- Aim of the task:
What is needed is an exact repetition of the lines below, from the first one through the one holding "However, as explained", with no pictures and nothing else.

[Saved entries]

※ ※ ※

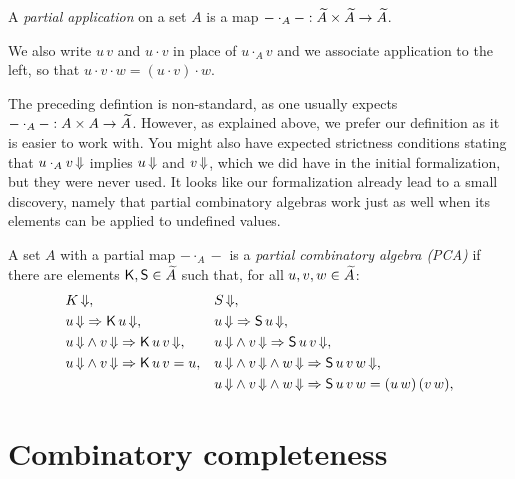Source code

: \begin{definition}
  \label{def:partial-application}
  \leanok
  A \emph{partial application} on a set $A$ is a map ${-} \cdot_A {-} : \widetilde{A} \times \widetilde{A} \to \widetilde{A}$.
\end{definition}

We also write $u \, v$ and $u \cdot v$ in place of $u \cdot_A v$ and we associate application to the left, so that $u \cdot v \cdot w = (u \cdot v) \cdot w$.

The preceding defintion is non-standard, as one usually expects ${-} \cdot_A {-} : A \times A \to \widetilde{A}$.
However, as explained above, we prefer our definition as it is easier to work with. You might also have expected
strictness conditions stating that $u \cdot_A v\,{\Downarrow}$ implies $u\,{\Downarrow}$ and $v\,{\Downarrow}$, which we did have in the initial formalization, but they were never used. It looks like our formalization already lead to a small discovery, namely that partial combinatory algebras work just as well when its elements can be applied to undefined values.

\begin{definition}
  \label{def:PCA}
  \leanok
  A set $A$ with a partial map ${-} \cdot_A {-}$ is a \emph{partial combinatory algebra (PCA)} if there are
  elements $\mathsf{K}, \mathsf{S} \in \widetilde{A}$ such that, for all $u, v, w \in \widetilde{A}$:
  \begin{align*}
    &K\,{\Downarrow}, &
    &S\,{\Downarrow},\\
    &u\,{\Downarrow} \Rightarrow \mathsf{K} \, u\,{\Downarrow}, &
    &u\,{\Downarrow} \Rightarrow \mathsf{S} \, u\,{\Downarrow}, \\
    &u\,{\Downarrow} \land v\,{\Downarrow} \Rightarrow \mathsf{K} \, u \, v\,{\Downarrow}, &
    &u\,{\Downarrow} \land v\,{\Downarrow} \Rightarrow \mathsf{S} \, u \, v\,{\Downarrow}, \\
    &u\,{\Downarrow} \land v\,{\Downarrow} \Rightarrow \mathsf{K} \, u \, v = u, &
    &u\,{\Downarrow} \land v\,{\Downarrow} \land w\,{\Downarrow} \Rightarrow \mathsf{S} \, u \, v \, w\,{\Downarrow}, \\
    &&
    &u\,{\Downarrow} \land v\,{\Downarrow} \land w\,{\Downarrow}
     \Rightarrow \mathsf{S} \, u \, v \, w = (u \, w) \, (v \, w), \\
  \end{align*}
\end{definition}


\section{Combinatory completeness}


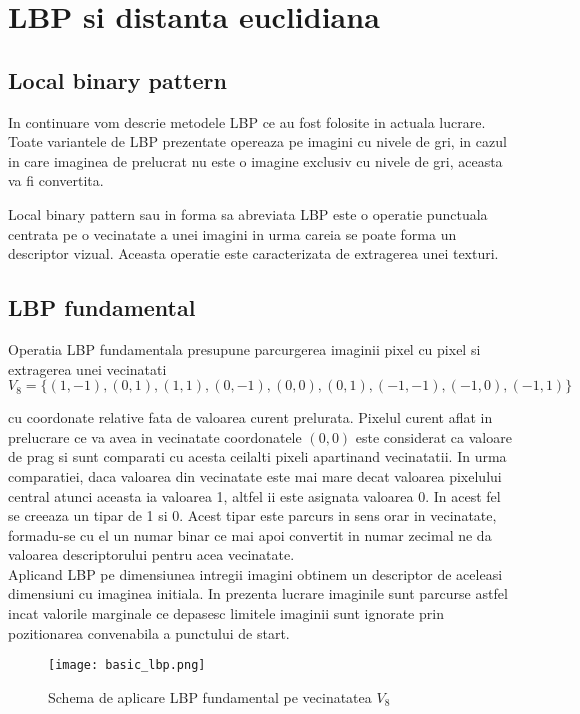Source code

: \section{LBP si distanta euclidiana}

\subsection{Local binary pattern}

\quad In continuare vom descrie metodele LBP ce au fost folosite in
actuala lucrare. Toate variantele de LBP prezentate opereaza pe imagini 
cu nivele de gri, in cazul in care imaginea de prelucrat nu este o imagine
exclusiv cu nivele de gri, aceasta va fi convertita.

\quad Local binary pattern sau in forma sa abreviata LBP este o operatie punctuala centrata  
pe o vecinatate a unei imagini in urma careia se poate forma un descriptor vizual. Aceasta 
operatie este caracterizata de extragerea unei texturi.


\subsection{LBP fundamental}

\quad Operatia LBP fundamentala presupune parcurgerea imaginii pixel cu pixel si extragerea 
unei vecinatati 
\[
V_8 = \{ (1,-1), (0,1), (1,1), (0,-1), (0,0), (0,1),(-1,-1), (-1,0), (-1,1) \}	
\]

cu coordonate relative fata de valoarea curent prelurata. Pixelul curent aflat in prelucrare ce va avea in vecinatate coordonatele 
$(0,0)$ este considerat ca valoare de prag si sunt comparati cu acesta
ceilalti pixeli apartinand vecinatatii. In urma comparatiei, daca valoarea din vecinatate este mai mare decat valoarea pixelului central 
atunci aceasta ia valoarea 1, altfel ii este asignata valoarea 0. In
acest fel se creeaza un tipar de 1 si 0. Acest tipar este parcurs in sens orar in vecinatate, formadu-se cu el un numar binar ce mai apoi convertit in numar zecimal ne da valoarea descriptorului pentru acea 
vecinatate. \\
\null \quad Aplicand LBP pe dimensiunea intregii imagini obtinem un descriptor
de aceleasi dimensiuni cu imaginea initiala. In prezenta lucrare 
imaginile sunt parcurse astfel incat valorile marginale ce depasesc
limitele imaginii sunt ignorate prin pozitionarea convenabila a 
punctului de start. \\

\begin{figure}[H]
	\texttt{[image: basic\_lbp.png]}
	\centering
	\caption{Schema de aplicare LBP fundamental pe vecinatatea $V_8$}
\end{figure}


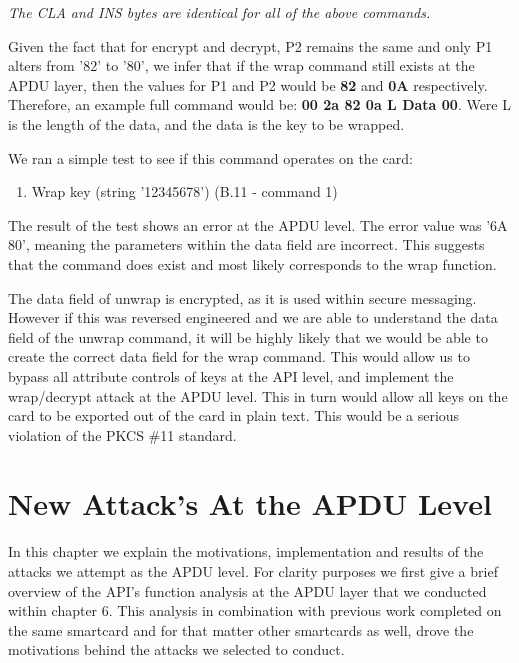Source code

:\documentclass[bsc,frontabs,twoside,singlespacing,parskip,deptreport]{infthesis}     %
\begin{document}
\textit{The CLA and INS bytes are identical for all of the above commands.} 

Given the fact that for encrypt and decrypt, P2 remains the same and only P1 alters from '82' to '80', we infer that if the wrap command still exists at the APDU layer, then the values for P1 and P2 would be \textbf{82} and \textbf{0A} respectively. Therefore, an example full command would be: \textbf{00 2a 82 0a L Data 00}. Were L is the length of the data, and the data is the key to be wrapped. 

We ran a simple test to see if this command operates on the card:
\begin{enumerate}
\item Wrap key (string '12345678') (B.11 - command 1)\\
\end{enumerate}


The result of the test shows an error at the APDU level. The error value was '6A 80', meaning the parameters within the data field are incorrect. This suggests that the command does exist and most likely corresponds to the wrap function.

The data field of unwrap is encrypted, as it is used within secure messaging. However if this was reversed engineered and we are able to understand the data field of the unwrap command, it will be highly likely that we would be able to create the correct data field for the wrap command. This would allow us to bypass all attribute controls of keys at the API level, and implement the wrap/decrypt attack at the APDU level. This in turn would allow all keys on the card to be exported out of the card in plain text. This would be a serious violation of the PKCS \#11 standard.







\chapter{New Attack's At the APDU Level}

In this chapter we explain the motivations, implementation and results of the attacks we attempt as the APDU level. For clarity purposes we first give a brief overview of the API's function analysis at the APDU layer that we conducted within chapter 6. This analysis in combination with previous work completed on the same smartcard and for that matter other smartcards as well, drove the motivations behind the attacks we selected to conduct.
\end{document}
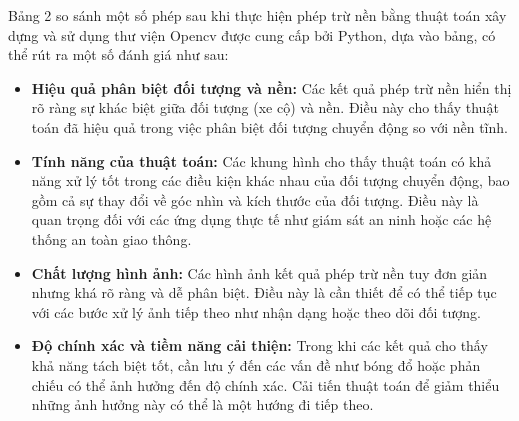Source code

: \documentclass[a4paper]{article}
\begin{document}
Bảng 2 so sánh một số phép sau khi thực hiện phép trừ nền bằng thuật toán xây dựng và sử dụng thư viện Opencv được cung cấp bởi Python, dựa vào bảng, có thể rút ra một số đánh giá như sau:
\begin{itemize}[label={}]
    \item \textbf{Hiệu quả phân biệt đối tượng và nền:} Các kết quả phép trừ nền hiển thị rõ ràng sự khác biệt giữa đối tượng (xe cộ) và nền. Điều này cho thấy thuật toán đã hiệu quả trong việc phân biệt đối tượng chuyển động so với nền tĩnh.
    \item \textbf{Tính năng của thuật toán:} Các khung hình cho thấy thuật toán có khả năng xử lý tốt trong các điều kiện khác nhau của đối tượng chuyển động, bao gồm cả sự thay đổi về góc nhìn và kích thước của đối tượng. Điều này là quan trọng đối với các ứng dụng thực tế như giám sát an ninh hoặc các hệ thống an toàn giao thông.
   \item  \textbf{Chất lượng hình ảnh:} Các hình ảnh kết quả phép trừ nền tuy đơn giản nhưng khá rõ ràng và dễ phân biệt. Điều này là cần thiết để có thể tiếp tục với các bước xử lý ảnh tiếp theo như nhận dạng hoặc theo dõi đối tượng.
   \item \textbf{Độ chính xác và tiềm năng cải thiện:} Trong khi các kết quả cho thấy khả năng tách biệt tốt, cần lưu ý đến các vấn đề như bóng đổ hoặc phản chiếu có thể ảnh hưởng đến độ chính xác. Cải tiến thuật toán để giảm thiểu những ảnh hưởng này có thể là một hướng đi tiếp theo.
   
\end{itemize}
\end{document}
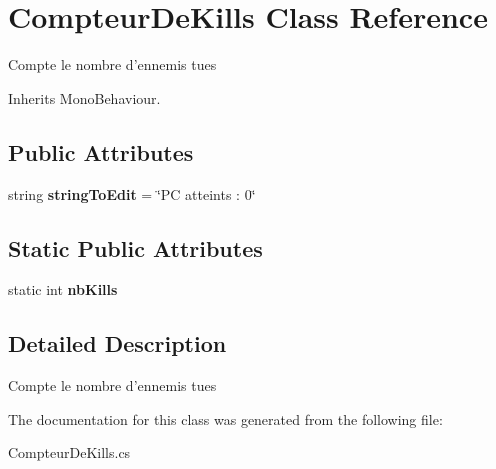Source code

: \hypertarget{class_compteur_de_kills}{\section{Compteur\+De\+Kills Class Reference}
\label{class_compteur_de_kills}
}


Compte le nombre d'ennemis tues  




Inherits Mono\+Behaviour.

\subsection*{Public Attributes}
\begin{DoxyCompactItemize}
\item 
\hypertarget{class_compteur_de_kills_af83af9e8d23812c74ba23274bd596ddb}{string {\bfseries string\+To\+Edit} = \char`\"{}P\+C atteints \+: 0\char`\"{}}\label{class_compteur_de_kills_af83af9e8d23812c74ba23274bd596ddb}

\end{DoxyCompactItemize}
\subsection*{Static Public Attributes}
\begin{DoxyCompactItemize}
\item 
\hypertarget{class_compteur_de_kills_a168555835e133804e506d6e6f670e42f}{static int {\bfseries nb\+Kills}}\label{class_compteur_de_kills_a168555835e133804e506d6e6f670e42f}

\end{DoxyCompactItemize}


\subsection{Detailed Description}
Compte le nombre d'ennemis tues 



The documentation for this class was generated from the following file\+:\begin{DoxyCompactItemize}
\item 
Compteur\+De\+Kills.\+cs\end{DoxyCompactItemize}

※ ※ ※

- Solution to the exercise:
Source code

: \begin{definition}
  \label{def:partial-application}
  \leanok
  A \emph{partial application} on a set $A$ is a map ${-} \cdot_A {-} : \widetilde{A} \times \widetilde{A} \to \widetilde{A}$.
\end{definition}

We also write $u \, v$ and $u \cdot v$ in place of $u \cdot_A v$ and we associate application to the left, so that $u \cdot v \cdot w = (u \cdot v) \cdot w$.

The preceding defintion is non-standard, as one usually expects ${-} \cdot_A {-} : A \times A \to \widetilde{A}$.
However, as explained above, we prefer our definition as it is easier to work with. You might also have expected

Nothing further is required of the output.